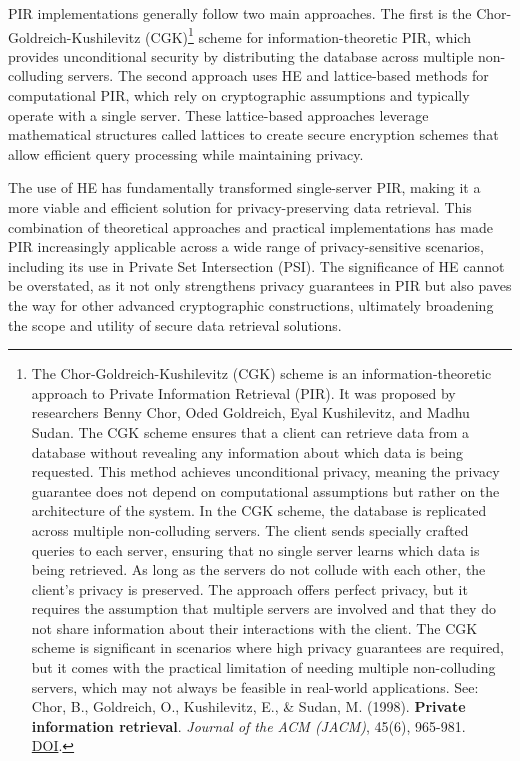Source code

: \documentclass[
  letterpaper,
  DIV=11,
  numbers=noendperiod,
  oneside]{scrartcl}
\begin{document}
PIR implementations generally follow two main approaches. The first is
the Chor-Goldreich-Kushilevitz (CGK)\footnote{The
  Chor-Goldreich-Kushilevitz (CGK) scheme is an information-theoretic
  approach to Private Information Retrieval (PIR). It was proposed by
  researchers Benny Chor, Oded Goldreich, Eyal Kushilevitz, and Madhu
  Sudan. The CGK scheme ensures that a client can retrieve data from a
  database without revealing any information about which data is being
  requested. This method achieves unconditional privacy, meaning the
  privacy guarantee does not depend on computational assumptions but
  rather on the architecture of the system. In the CGK scheme, the
  database is replicated across multiple non-colluding servers. The
  client sends specially crafted queries to each server, ensuring that
  no single server learns which data is being retrieved. As long as the
  servers do not collude with each other, the client's privacy is
  preserved. The approach offers perfect privacy, but it requires the
  assumption that multiple servers are involved and that they do not
  share information about their interactions with the client. The CGK
  scheme is significant in scenarios where high privacy guarantees are
  required, but it comes with the practical limitation of needing
  multiple non-colluding servers, which may not always be feasible in
  real-world applications. See: Chor, B., Goldreich, O., Kushilevitz,
  E., \& Sudan, M. (1998). \textbf{Private information retrieval}.
  \emph{Journal of the ACM (JACM)}, 45(6), 965-981.
  \href{https://doi.org/10.1145/293347.293350}{DOI}.} scheme for
information-theoretic PIR, which provides unconditional security by
distributing the database across multiple non-colluding servers. The
second approach uses HE and lattice-based methods for computational PIR,
which rely on cryptographic assumptions and typically operate with a
single server. These lattice-based approaches leverage mathematical
structures called lattices to create secure encryption schemes that
allow efficient query processing while maintaining privacy.

The use of HE has fundamentally transformed single-server PIR, making it
a more viable and efficient solution for privacy-preserving data
retrieval. This combination of theoretical approaches and practical
implementations has made PIR increasingly applicable across a wide range
of privacy-sensitive scenarios, including its use in Private Set
Intersection (PSI). The significance of HE cannot be overstated, as it
not only strengthens privacy guarantees in PIR but also paves the way
for other advanced cryptographic constructions, ultimately broadening
the scope and utility of secure data retrieval solutions.
\end{document}

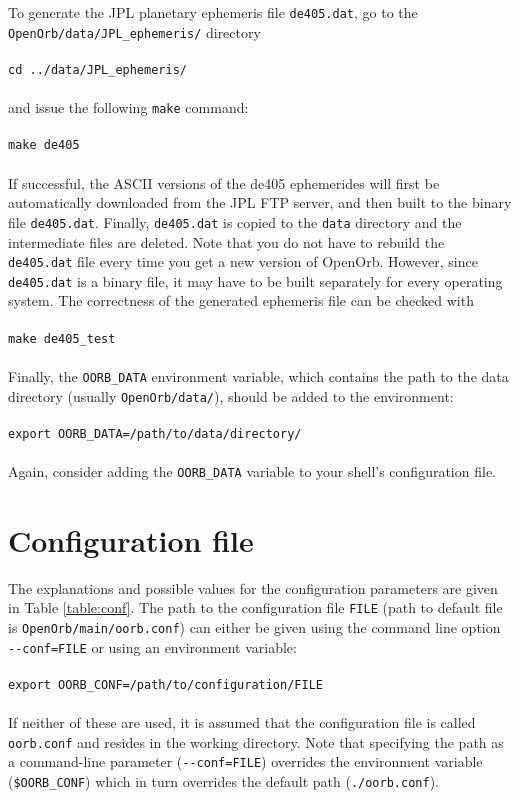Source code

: \documentclass[12pt,english,twoside,a4paper]{report}
\begin{document}
To generate the JPL planetary ephemeris file \verb|de405.dat|, go to
the \\ \verb|OpenOrb/data/JPL_ephemeris/| directory \\ \\ 
\verb|cd ../data/JPL_ephemeris/| \\ \\ 
and issue the following \verb|make| command: \\ \\ 
\verb|make de405| \\ \\
If successful, the ASCII versions of the de405 ephemerides will first
be automatically downloaded from the JPL FTP server, and then built to
the binary file \verb|de405.dat|. Finally, \verb|de405.dat| is copied
to the \verb|data| directory and the intermediate files are
deleted. Note that you do not have to rebuild the \verb|de405.dat|
file every time you get a new version of OpenOrb. However, since
\verb|de405.dat| is a binary file, it may have to be built separately
for every operating system. The correctness of the generated ephemeris
file can be checked with \\ \\
\verb|make de405_test| \\ \\
Finally, the \verb|OORB_DATA| environment variable, which contains the
path to the data directory (usually \verb|OpenOrb/data/|), should be
added to the environment: \\ \\
\verb|export OORB_DATA=/path/to/data/directory/| \\ \\
Again, consider adding the \verb|OORB_DATA| variable to your shell's
configuration file. 


\section{Configuration file}

The explanations and possible values for the configuration parameters
are given in Table \ref{table:conf}. The path to the configuration
file \verb|FILE| (path to default file is
\verb|OpenOrb/main/oorb.conf|) can either be given using the command
line option \verb|--conf=FILE| or using an environment variable:
\\ \\ \verb|export OORB_CONF=/path/to/configuration/FILE| \\ \\ If
neither of these are used, it is assumed that the configuration file
is called \verb|oorb.conf| and resides in the working directory. Note
that specifying the path as a command-line parameter
(\verb|--conf=FILE|) overrides the environment variable
(\verb|$OORB_CONF|) which in turn overrides the default path
(\verb|./oorb.conf|).
\end{document}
########################################
== Your objective ==
Leave the images out and transcribe the rest of the material exactly.

== Solution to this problem ==
Source code

: \documentclass[
  letterpaper,
  DIV=11,
  numbers=noendperiod,
  oneside]{scrartcl}
\begin{document}
PIR implementations generally follow two main approaches. The first is
the Chor-Goldreich-Kushilevitz (CGK)\footnote{The
  Chor-Goldreich-Kushilevitz (CGK) scheme is an information-theoretic
  approach to Private Information Retrieval (PIR). It was proposed by
  researchers Benny Chor, Oded Goldreich, Eyal Kushilevitz, and Madhu
  Sudan. The CGK scheme ensures that a client can retrieve data from a
  database without revealing any information about which data is being
  requested. This method achieves unconditional privacy, meaning the
  privacy guarantee does not depend on computational assumptions but
  rather on the architecture of the system. In the CGK scheme, the
  database is replicated across multiple non-colluding servers. The
  client sends specially crafted queries to each server, ensuring that
  no single server learns which data is being retrieved. As long as the
  servers do not collude with each other, the client's privacy is
  preserved. The approach offers perfect privacy, but it requires the
  assumption that multiple servers are involved and that they do not
  share information about their interactions with the client. The CGK
  scheme is significant in scenarios where high privacy guarantees are
  required, but it comes with the practical limitation of needing
  multiple non-colluding servers, which may not always be feasible in
  real-world applications. See: Chor, B., Goldreich, O., Kushilevitz,
  E., \& Sudan, M. (1998). \textbf{Private information retrieval}.
  \emph{Journal of the ACM (JACM)}, 45(6), 965-981.
  \href{https://doi.org/10.1145/293347.293350}{DOI}.} scheme for
information-theoretic PIR, which provides unconditional security by
distributing the database across multiple non-colluding servers. The
second approach uses HE and lattice-based methods for computational PIR,
which rely on cryptographic assumptions and typically operate with a
single server. These lattice-based approaches leverage mathematical
structures called lattices to create secure encryption schemes that
allow efficient query processing while maintaining privacy.

The use of HE has fundamentally transformed single-server PIR, making it
a more viable and efficient solution for privacy-preserving data
retrieval. This combination of theoretical approaches and practical
implementations has made PIR increasingly applicable across a wide range
of privacy-sensitive scenarios, including its use in Private Set
Intersection (PSI). The significance of HE cannot be overstated, as it
not only strengthens privacy guarantees in PIR but also paves the way
for other advanced cryptographic constructions, ultimately broadening
the scope and utility of secure data retrieval solutions.
\end{document}

Source code

: \documentclass[12pt,english,twoside,a4paper]{report}
\begin{document}
To generate the JPL planetary ephemeris file \verb|de405.dat|, go to
the \\ \verb|OpenOrb/data/JPL_ephemeris/| directory \\ \\ 
\verb|cd ../data/JPL_ephemeris/| \\ \\ 
and issue the following \verb|make| command: \\ \\ 
\verb|make de405| \\ \\
If successful, the ASCII versions of the de405 ephemerides will first
be automatically downloaded from the JPL FTP server, and then built to
the binary file \verb|de405.dat|. Finally, \verb|de405.dat| is copied
to the \verb|data| directory and the intermediate files are
deleted. Note that you do not have to rebuild the \verb|de405.dat|
file every time you get a new version of OpenOrb. However, since
\verb|de405.dat| is a binary file, it may have to be built separately
for every operating system. The correctness of the generated ephemeris
file can be checked with \\ \\
\verb|make de405_test| \\ \\
Finally, the \verb|OORB_DATA| environment variable, which contains the
path to the data directory (usually \verb|OpenOrb/data/|), should be
added to the environment: \\ \\
\verb|export OORB_DATA=/path/to/data/directory/| \\ \\
Again, consider adding the \verb|OORB_DATA| variable to your shell's
configuration file. 


\section{Configuration file}

The explanations and possible values for the configuration parameters
are given in Table \ref{table:conf}. The path to the configuration
file \verb|FILE| (path to default file is
\verb|OpenOrb/main/oorb.conf|) can either be given using the command
line option \verb|--conf=FILE| or using an environment variable:
\\ \\ \verb|export OORB_CONF=/path/to/configuration/FILE| \\ \\ If
neither of these are used, it is assumed that the configuration file
is called \verb|oorb.conf| and resides in the working directory. Note
that specifying the path as a command-line parameter
(\verb|--conf=FILE|) overrides the environment variable
(\verb|$OORB_CONF|) which in turn overrides the default path
(\verb|./oorb.conf|).
\end{document}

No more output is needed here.